OPINION: Connectivity at core of big industry changes

Controversially he recently bought Twitter, gave us Teslas, and is revolutionising space travel with SpaceX, so you might wonder how Elon Musk can have any sort of influence on agriculture.

Recently I was on a Microsoft Teams meeting where grain producers who farm in a rural remote area commented that they were able to finally have reliable connectivity because of Elon’s Starlink.

The broadband internet that Starlink  provides is enabling connectivity in farming regions and rural communities which have previously had little to no internet. It’s all driven by a constellation of low earth orbit satellites.

Two-thirds of Australia’s landmass currently has no mobile coverage, despite a third of Australia’s population living outside metropolitan cities.

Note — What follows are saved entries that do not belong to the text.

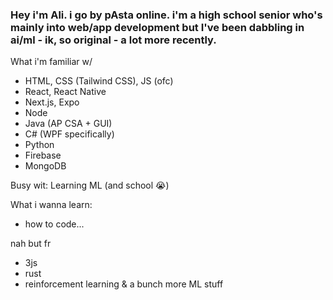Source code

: ### Hey i'm Ali. i go by pAsta online. i'm a high school senior who's mainly into web/app development but I've been dabbling in ai/ml - ik, so original - a lot more recently.

What i'm familiar w/
  - HTML, CSS (Tailwind CSS), JS (ofc)
  - React, React Native
  - Next.js, Expo
  - Node
  - Java (AP CSA + GUI)
  - C# (WPF specifically)
  - Python
  - Firebase
  - MongoDB

Busy wit: Learning ML (and school 😭)

What i wanna learn:
  - how to code...
  
  nah but fr
  - 3js
  - rust
  - reinforcement learning & a bunch more ML stuff

    
<!--
**pAsta-kun/pAsta-kun** is a ✨ _special_ ✨ repository because its `README.md` (this file) appears on your GitHub profile.

Here are some ideas to get you started:

- 🔭 I’m currently working on ...
- 🌱 I’m currently learning ...
- 👯 I’m looking to collaborate on ...
- 🤔 I’m looking for help with ...
- 💬 Ask me about ...
- 📫 How to reach me: ...
- 😄 Pronouns: ...
- ⚡ Fun fact: ...
-->
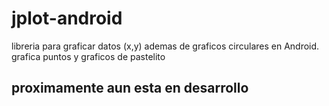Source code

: # jplot-android
libreria para graficar datos (x,y) ademas de graficos circulares en Android.
grafica puntos y graficos de pastelito
## proximamente aun esta en desarrollo
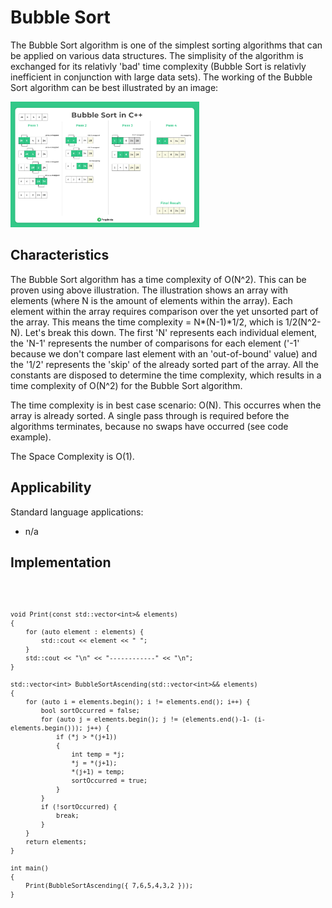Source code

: # Bubble Sort

The Bubble Sort algorithm is one of the simplest sorting algorithms that can be applied on various data structures. The simplisity of the algorithm is exchanged for its relativly 'bad' time complexity (Bubble Sort is relativly inefficient in conjunction with large data sets). The working of the Bubble Sort algorithm can be best illustrated by an image:

<img src=Bubble-Sort.png width=60% height=60%>

## Characteristics

The Bubble Sort algorithm has a time complexity of O(N^2). This can be proven using above illustration. The illustration shows an array with elements (where N is the amount of elements within the array). Each element within the array requires comparison over the yet unsorted part of the array. This means the time complexity = N*(N-1)*1/2, which is 1/2(N^2-N). Let's break this down. The first 'N' represents each individual element, the 'N-1' represents the number of comparisons for each element ('-1' because we don't compare last element with an 'out-of-bound' value) and the '1/2' represents the 'skip' of the already sorted part of the array. All the constants are disposed to determine the time complexity, which results in a time complexity of O(N^2) for the Bubble Sort algorithm.

The time complexity is in best case scenario: O(N). This occurres when the array is already sorted. A single pass through is required before the algorithms terminates, because no swaps have occurred (see code example).

The Space Complexity is O(1).

## Applicability

Standard language applications:
- n/a

## Implementation
<code>

    void Print(const std::vector<int>& elements)
    {
        for (auto element : elements) {
            std::cout << element << " ";
        }
        std::cout << "\n" << "------------" << "\n";
    }

    std::vector<int> BubbleSortAscending(std::vector<int>&& elements)
    {
        for (auto i = elements.begin(); i != elements.end(); i++) {
            bool sortOccurred = false;
            for (auto j = elements.begin(); j != (elements.end()-1- (i-elements.begin())); j++) {
                if (*j > *(j+1))
                {
                    int temp = *j;
                    *j = *(j+1);
                    *(j+1) = temp;
                    sortOccurred = true;
                }
            }
            if (!sortOccurred) {
                break;
            }
        }
        return elements;
    }

    int main()
    {
        Print(BubbleSortAscending({ 7,6,5,4,3,2 }));
    }

</code>
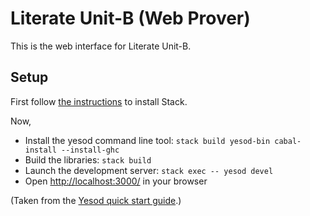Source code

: Literate Unit-B (Web Prover)
============================

This is the web interface for Literate Unit-B.

## Setup

First follow [the instructions][stack] to install Stack.

Now,

* Install the yesod command line tool: `stack build yesod-bin cabal-install --install-ghc`
* Build the libraries: `stack build`
* Launch the development server: `stack exec -- yesod devel`
* Open [http://localhost:3000/][addr] in your browser

(Taken from the [Yesod quick start guide][yesod-quickstart].)


[stack]: http://docs.haskellstack.org/en/stable/install_and_upgrade/
[addr]: http://localhost:3000/
[yesod-quickstart]: http://www.yesodweb.com/page/quickstart
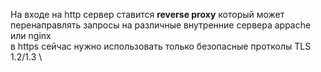 На входе на http сервер ставится **reverse proxy** который может перенаправлять запросы на различные внутренние сервера appache или nginx \
в https сейчас нужно использовать только безопасные протколы  TLS 1.2/1.3 \

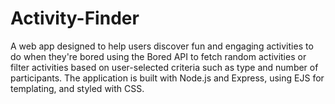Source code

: # Activity-Finder
A web app designed to help users discover fun and engaging activities to do when they're bored using the Bored API to fetch random activities or filter activities based on user-selected criteria such as type and number of participants. The application is built with Node.js and Express, using EJS for templating, and styled with CSS.
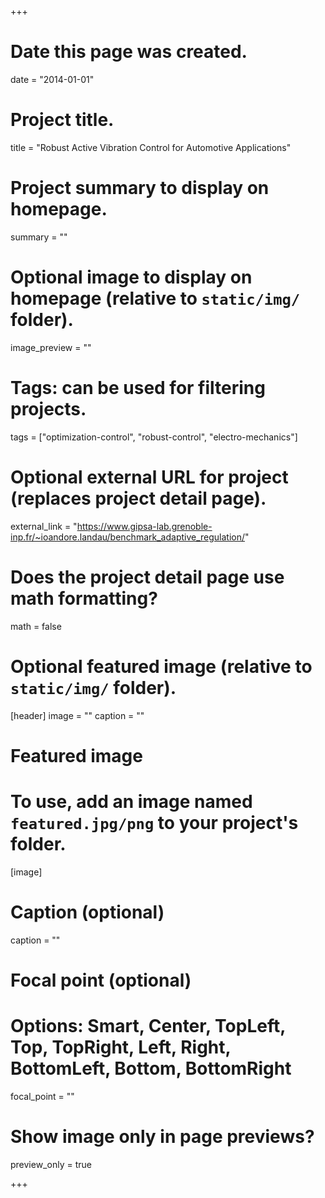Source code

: +++
# Date this page was created.
date = "2014-01-01"

# Project title.
title = "Robust Active Vibration Control for Automotive Applications"

# Project summary to display on homepage.
summary = ""

# Optional image to display on homepage (relative to `static/img/` folder).
image_preview = ""

# Tags: can be used for filtering projects.
tags = ["optimization-control", "robust-control", "electro-mechanics"]

# Optional external URL for project (replaces project detail page).
external_link = "https://www.gipsa-lab.grenoble-inp.fr/~ioandore.landau/benchmark_adaptive_regulation/"

# Does the project detail page use math formatting?
math = false

# Optional featured image (relative to `static/img/` folder).
[header]
image = ""
caption = ""

# Featured image
# To use, add an image named `featured.jpg/png` to your project's folder. 
[image]
  # Caption (optional)
  caption = ""

  # Focal point (optional)
  # Options: Smart, Center, TopLeft, Top, TopRight, Left, Right, BottomLeft, Bottom, BottomRight
  focal_point = ""

  # Show image only in page previews?
  preview_only = true

+++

Over the years, governments have tended to invest funds into more highly populated areas to fix mobile blackspots rather than farming country, which is often asset rich but less populated. It should be noted the Federal Government launched a $30 million On Farm Connectivity Program “to enable primary producers in agriculture, forestry and/or fisheries to extend connectivity in their fields so they can take advantage of connected machinery and sensor technology”.

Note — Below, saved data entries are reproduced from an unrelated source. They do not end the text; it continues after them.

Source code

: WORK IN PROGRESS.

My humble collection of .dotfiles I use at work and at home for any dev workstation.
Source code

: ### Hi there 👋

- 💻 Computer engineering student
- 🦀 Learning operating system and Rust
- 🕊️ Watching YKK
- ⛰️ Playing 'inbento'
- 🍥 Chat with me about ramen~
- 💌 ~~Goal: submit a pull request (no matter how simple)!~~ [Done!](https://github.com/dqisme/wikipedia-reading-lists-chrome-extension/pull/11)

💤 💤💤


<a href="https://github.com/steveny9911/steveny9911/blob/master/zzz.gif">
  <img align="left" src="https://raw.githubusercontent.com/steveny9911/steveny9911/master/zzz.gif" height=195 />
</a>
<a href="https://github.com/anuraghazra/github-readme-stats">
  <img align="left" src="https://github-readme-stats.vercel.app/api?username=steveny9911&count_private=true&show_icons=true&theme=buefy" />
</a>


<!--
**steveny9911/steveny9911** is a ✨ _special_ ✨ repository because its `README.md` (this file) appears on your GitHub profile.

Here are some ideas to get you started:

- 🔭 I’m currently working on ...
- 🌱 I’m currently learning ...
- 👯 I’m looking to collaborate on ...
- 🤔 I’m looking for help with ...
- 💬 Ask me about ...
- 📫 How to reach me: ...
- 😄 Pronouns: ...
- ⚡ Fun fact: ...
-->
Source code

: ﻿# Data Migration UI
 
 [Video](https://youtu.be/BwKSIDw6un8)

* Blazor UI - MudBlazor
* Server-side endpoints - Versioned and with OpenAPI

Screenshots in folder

Starlink isn’t the only solution in addressing the connectivity gap on-farm. Internet of Things networks are having positive impacts and there’s multiple technologies relating to antennas, repeaters, boosters, sensors and Wi-Fi solutions.

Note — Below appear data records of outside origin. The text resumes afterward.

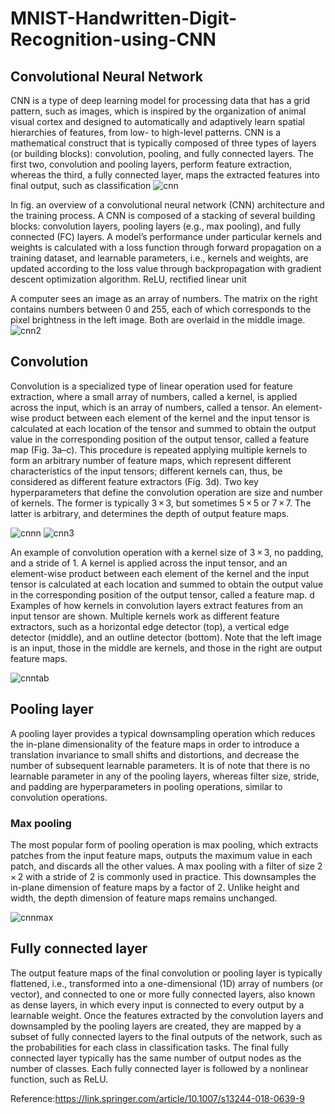# MNIST-Handwritten-Digit-Recognition-using-CNN
## Convolutional Neural Network
CNN is a type of deep learning model for processing data that has a grid pattern, such as images, which is inspired by the organization of animal visual cortex and designed to automatically and adaptively learn spatial hierarchies of features, from low- to high-level patterns. CNN is a mathematical construct that is typically composed of three types of layers (or building blocks): convolution, pooling, and fully connected layers. The first two, convolution and pooling layers, perform feature extraction, whereas the third, a fully connected layer, maps the extracted features into final output, such as classification
![cnn](https://user-images.githubusercontent.com/51207580/59979341-48fbae00-9604-11e9-93e3-7842334c0a28.png)

In fig. an overview of a convolutional neural network (CNN) architecture and the training process. A CNN is composed of a stacking of several building blocks: convolution layers, pooling layers (e.g., max pooling), and fully connected (FC) layers. A model’s performance under particular kernels and weights is calculated with a loss function through forward propagation on a training dataset, and learnable parameters, i.e., kernels and weights, are updated according to the loss value through backpropagation with gradient descent optimization algorithm. ReLU, rectified linear unit

A computer sees an image as an array of numbers. The matrix on the right contains numbers between 0 and 255, each of which corresponds to the pixel brightness in the left image. Both are overlaid in the middle image.
![cnn2](https://user-images.githubusercontent.com/51207580/59979373-bc052480-9604-11e9-85b8-464367fdc891.png)

## Convolution
Convolution is a specialized type of linear operation used for feature extraction, where a small array of numbers, called a kernel, is applied across the input, which is an array of numbers, called a tensor. An element-wise product between each element of the kernel and the input tensor is calculated at each location of the tensor and summed to obtain the output value in the corresponding position of the output tensor, called a feature map (Fig. 3a–c). This procedure is repeated applying multiple kernels to form an arbitrary number of feature maps, which represent different characteristics of the input tensors; different kernels can, thus, be considered as different feature extractors (Fig. 3d). Two key hyperparameters that define the convolution operation are size and number of kernels. The former is typically 3 × 3, but sometimes 5 × 5 or 7 × 7. The latter is arbitrary, and determines the depth of output feature maps.

![cnnn](https://user-images.githubusercontent.com/51207580/59979430-844aac80-9605-11e9-9fe0-69a4b09abad9.png)
![cnn3](https://user-images.githubusercontent.com/51207580/59979416-3cc42080-9605-11e9-88d5-456631566a6f.png)

 An example of convolution operation with a kernel size of 3 × 3, no padding, and a stride of 1. A kernel is applied across the input tensor, and an element-wise product between each element of the kernel and the input tensor is calculated at each location and summed to obtain the output value in the corresponding position of the output tensor, called a feature map. d Examples of how kernels in convolution layers extract features from an input tensor are shown. Multiple kernels work as different feature extractors, such as a horizontal edge detector (top), a vertical edge detector (middle), and an outline detector (bottom). Note that the left image is an input, those in the middle are kernels, and those in the right are output feature maps.
 
 ![cnntab](https://user-images.githubusercontent.com/51207580/59979487-3c785500-9606-11e9-9ebb-d8b7e6cd6891.png)

## Pooling layer
A pooling layer provides a typical downsampling operation which reduces the in-plane dimensionality of the feature maps in order to introduce a translation invariance to small shifts and distortions, and decrease the number of subsequent learnable parameters. It is of note that there is no learnable parameter in any of the pooling layers, whereas filter size, stride, and padding are hyperparameters in pooling operations, similar to convolution operations.

### Max pooling
The most popular form of pooling operation is max pooling, which extracts patches from the input feature maps, outputs the maximum value in each patch, and discards all the other values. A max pooling with a filter of size 2 × 2 with a stride of 2 is commonly used in practice. This downsamples the in-plane dimension of feature maps by a factor of 2. Unlike height and width, the depth dimension of feature maps remains unchanged.

![cnnmax](https://user-images.githubusercontent.com/51207580/59979525-ac86db00-9606-11e9-83ad-19cc2ee666cf.png)

## Fully connected layer
The output feature maps of the final convolution or pooling layer is typically flattened, i.e., transformed into a one-dimensional (1D) array of numbers (or vector), and connected to one or more fully connected layers, also known as dense layers, in which every input is connected to every output by a learnable weight. Once the features extracted by the convolution layers and downsampled by the pooling layers are created, they are mapped by a subset of fully connected layers to the final outputs of the network, such as the probabilities for each class in classification tasks. The final fully connected layer typically has the same number of output nodes as the number of classes. Each fully connected layer is followed by a nonlinear function, such as ReLU.

Reference:https://link.springer.com/article/10.1007/s13244-018-0639-9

For broadacre cropping, reliable connectivity is critical to ensure producers get the most out of significant investment in digital agriculture and machinery. With the high costs of inputs, reducing costs through accuracy by utilising precision agriculture equipment is important but to do that, you need full connectivity. There’s no room for patchy reception.

Currently, Grain Producers SA is undertaking a pilot project with Zetifi, another option for connectivity in regional areas, where there previously hasn’t been reliable access. Three grain producers on the Eyre Peninsula and Yorke Peninsula are utilising this technology to help bridge connectivity gaps on-farm.

These solutions are changing the way our grain producers do business and for solutions such as Starlink, it’s privately funded.

With reliable connectivity, producers are able to monitor soil moisture, crop biomass, real-time weather, just to name a few, in a very accurate manner that is impossible for even the most experienced agriculturalist to detect.

So what does Elon Musk and agriculture have in common? Well, we really are connected – even if only by a satellite!